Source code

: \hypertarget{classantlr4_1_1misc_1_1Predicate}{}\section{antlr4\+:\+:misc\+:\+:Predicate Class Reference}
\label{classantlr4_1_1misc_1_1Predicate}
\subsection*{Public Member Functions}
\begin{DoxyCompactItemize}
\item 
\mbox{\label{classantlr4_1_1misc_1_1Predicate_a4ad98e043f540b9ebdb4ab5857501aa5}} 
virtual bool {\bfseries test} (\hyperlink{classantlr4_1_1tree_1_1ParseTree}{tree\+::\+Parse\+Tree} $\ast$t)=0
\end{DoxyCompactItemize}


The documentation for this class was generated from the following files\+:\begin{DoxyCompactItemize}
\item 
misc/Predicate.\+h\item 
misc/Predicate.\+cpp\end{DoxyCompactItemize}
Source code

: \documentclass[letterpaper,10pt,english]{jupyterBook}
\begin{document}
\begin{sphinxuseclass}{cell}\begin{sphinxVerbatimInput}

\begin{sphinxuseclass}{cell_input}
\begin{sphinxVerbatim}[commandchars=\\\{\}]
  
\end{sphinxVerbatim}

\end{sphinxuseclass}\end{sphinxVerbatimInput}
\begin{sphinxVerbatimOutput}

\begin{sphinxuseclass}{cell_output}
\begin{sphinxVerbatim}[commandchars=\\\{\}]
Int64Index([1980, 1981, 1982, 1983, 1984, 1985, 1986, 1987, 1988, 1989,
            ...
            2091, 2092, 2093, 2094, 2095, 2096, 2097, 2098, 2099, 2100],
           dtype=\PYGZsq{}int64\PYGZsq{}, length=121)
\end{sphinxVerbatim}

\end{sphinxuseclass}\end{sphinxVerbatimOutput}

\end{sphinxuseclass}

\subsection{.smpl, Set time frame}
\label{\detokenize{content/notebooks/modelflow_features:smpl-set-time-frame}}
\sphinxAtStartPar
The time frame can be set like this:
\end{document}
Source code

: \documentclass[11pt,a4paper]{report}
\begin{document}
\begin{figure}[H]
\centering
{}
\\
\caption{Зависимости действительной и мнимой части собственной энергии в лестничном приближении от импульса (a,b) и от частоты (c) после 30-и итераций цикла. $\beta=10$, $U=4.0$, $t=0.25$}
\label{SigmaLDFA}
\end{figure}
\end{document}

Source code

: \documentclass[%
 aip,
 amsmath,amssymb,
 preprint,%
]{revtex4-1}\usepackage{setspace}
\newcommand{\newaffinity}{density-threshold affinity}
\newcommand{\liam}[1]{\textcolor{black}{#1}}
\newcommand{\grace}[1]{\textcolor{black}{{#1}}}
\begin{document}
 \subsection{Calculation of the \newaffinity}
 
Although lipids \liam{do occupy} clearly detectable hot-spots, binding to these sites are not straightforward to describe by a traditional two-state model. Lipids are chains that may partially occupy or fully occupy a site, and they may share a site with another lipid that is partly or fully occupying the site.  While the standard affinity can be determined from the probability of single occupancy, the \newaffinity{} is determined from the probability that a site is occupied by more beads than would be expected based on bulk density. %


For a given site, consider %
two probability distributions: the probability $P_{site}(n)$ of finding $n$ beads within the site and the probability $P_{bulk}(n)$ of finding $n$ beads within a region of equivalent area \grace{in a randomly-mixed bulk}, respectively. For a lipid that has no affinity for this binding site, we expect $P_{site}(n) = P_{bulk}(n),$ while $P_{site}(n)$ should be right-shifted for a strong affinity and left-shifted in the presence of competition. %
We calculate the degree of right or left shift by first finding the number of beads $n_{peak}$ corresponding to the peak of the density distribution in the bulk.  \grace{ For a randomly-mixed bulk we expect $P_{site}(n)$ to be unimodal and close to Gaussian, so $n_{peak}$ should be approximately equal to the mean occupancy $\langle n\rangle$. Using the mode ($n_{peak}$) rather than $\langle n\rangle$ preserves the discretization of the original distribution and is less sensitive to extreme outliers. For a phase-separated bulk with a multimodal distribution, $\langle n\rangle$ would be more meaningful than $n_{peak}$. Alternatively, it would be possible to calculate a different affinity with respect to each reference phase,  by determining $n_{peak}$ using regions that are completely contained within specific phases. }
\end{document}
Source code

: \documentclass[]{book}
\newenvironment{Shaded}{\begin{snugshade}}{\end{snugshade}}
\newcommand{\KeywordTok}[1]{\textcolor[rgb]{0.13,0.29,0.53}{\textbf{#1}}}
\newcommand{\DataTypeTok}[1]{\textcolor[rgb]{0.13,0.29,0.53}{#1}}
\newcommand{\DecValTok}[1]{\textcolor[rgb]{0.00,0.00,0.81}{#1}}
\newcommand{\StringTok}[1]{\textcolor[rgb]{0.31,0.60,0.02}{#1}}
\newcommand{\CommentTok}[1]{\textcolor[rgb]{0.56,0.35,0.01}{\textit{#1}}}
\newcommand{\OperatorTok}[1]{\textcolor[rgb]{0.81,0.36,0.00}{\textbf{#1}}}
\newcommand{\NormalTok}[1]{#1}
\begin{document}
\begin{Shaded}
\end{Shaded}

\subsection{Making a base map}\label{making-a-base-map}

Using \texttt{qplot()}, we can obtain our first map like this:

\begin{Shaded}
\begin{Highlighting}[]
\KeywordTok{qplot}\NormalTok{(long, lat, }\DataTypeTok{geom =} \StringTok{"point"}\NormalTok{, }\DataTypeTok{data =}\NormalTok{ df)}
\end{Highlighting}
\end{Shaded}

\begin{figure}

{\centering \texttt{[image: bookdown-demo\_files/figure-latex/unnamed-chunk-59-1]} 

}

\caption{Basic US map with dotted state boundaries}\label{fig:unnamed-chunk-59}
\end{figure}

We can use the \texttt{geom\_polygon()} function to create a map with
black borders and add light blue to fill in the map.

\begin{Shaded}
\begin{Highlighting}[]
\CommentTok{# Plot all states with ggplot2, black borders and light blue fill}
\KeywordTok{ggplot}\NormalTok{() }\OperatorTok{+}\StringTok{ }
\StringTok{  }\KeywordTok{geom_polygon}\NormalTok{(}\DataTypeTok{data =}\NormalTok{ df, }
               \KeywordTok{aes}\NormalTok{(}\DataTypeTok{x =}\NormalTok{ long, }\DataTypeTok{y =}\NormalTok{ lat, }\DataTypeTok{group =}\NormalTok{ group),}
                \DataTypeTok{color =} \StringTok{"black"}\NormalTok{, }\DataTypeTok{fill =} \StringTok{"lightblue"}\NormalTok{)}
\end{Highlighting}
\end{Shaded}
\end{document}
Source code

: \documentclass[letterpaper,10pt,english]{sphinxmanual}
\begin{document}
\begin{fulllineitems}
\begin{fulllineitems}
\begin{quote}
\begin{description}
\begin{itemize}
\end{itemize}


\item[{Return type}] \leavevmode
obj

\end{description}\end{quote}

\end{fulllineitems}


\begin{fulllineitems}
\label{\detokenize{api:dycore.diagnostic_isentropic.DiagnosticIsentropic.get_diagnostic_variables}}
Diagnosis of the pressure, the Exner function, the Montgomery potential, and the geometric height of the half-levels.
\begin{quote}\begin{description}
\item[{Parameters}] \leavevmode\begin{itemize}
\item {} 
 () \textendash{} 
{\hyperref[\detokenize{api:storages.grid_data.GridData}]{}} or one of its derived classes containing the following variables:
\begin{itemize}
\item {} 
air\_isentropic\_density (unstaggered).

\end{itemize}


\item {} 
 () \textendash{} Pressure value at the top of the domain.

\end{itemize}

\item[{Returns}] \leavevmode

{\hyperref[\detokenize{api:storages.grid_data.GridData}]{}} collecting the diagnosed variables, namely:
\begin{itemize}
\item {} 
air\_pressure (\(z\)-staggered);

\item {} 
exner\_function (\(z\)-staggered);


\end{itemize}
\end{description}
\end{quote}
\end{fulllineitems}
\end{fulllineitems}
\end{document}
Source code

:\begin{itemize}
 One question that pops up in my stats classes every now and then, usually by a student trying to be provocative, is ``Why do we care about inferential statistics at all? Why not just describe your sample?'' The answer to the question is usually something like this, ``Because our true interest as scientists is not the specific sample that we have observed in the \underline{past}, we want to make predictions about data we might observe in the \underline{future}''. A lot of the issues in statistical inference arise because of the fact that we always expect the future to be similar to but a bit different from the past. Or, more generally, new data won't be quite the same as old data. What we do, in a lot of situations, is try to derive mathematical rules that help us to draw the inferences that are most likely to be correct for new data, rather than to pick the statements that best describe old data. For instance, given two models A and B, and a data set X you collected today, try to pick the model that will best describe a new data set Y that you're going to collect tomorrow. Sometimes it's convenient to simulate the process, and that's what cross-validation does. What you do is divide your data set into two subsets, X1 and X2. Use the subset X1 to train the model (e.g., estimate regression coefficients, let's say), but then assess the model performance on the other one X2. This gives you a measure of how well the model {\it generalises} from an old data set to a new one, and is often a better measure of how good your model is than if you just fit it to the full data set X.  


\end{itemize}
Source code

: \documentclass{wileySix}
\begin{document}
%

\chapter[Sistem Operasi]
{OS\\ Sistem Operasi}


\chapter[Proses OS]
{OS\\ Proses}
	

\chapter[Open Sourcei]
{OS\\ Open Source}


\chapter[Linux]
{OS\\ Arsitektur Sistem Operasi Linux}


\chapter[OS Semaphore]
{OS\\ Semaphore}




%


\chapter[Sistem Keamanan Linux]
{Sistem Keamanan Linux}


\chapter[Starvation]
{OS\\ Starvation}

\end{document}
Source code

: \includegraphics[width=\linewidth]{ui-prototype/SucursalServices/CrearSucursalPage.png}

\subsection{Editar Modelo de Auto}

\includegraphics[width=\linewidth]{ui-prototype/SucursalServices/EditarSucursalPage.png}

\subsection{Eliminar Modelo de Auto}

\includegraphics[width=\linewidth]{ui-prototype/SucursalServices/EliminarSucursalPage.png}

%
################
* [WHAT THIS TASK INVOLVES]:
Please copy the lines in the records above between the one holding "The time frame" and the one holding "For a given site, consider %", inclusive, exactly and with no other line.

* [TASK OUTPUT]:
The time frame can be set like this:
\end{document}
Source code

: \documentclass[11pt,a4paper]{report}
\begin{document}
\begin{figure}[H]
\centering
{}
\\
\caption{Зависимости действительной и мнимой части собственной энергии в лестничном приближении от импульса (a,b) и от частоты (c) после 30-и итераций цикла. $\beta=10$, $U=4.0$, $t=0.25$}
\label{SigmaLDFA}
\end{figure}
\end{document}

Source code

: \documentclass[%
 aip,
 amsmath,amssymb,
 preprint,%
]{revtex4-1}\usepackage{setspace}
\newcommand{\newaffinity}{density-threshold affinity}
\newcommand{\liam}[1]{\textcolor{black}{#1}}
\newcommand{\grace}[1]{\textcolor{black}{{#1}}}
\begin{document}
 \subsection{Calculation of the \newaffinity}
 
Although lipids \liam{do occupy} clearly detectable hot-spots, binding to these sites are not straightforward to describe by a traditional two-state model. Lipids are chains that may partially occupy or fully occupy a site, and they may share a site with another lipid that is partly or fully occupying the site.  While the standard affinity can be determined from the probability of single occupancy, the \newaffinity{} is determined from the probability that a site is occupied by more beads than would be expected based on bulk density. %


For a given site, consider %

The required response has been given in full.